Address Binding Accountability for Corporations
In paragraph 53 of his interim report, Ruggie acknowledges the well-known deficits of existing voluntary initiatives and instruments addressing corporate responsibility for human rights protections:
One weakness is that most choose their own definitionsand standards of human rights, influenced by but rarely based directly on internationally agreed standards…. Much the same is true of their accountability provisions. … [E]ven when taken together these “fragments” leave many areas of human rights uncovered and human rights in many geographical areas poorly protected…. The challenge for the human rights community then is to make the promotion and protection of human rights a more standard and uniform corporate practice.
At least on these points we can agree with this report, but hazard to go even further by asking: “What accountability provisions?”

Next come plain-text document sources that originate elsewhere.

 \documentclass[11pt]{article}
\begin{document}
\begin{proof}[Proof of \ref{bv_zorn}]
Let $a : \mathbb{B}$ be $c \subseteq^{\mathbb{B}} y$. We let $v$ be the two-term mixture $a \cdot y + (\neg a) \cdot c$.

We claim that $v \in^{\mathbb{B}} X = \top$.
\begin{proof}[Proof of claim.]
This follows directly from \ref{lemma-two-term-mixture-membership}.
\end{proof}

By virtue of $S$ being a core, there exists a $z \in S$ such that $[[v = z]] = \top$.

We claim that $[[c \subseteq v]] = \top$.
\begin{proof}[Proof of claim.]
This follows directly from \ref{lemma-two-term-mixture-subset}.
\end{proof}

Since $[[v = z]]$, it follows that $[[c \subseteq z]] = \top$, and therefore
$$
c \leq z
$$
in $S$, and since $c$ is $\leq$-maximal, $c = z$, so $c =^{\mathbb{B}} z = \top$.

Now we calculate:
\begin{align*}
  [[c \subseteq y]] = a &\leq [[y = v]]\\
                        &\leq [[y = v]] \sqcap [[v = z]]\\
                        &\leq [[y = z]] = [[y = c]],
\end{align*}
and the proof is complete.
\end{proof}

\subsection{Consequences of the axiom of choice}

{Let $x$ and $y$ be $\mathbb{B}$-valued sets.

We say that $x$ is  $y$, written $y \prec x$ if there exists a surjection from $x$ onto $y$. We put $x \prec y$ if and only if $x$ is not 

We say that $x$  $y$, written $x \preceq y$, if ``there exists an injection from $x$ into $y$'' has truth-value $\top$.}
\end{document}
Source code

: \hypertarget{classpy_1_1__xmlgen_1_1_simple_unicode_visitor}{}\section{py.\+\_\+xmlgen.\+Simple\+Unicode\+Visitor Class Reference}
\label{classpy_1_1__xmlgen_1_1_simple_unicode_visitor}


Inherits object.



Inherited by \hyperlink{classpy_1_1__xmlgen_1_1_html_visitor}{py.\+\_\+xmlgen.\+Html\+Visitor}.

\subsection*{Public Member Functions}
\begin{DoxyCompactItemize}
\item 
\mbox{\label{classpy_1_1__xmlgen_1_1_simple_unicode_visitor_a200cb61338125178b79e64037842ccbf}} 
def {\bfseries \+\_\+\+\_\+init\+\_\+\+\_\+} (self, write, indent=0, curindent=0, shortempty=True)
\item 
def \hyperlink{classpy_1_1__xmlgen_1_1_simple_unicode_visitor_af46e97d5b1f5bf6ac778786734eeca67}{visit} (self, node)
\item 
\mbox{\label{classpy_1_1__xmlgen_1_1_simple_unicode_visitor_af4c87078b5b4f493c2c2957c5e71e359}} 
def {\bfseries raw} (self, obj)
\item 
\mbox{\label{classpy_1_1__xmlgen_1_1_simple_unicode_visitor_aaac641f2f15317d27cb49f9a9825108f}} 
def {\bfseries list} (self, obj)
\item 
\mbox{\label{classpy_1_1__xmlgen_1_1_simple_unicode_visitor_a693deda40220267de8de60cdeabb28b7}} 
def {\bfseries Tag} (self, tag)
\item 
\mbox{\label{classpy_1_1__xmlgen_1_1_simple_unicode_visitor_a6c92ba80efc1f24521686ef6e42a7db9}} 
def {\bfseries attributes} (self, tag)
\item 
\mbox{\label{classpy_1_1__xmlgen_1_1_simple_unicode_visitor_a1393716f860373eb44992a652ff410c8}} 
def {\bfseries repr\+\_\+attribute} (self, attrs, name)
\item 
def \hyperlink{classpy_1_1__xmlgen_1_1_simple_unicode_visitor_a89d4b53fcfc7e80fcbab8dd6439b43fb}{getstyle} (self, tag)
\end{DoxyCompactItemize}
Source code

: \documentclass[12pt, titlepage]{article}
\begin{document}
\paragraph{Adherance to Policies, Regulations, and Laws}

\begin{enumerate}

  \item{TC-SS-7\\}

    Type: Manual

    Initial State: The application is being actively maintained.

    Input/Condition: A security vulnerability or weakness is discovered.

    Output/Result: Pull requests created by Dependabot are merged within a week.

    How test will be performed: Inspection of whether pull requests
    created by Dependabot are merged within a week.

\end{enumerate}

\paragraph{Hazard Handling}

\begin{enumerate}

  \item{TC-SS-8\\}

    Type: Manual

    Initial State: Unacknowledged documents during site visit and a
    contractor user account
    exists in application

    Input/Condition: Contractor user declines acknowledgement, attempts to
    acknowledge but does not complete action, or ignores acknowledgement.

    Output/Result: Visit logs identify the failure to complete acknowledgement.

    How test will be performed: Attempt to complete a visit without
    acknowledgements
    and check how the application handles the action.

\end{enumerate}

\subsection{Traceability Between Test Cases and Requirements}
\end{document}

In paragraphs 70-81, Ruggie outlines the process he intends to undertake to address these deficiencies: “A mapping of corporate responsibilities using such distinctions as its coordinates would have considerable practical utilities for companies, governments and civil society alike.” In this respect, Ruggie’s consideration of the process which came before him would be useful, such a “mapping” can already be found in the Report of the United Nations High Commissioner on Human Rights on the Responsibilities of Transnational Corporations and Related Business Enterprises with Regard to Human Rights .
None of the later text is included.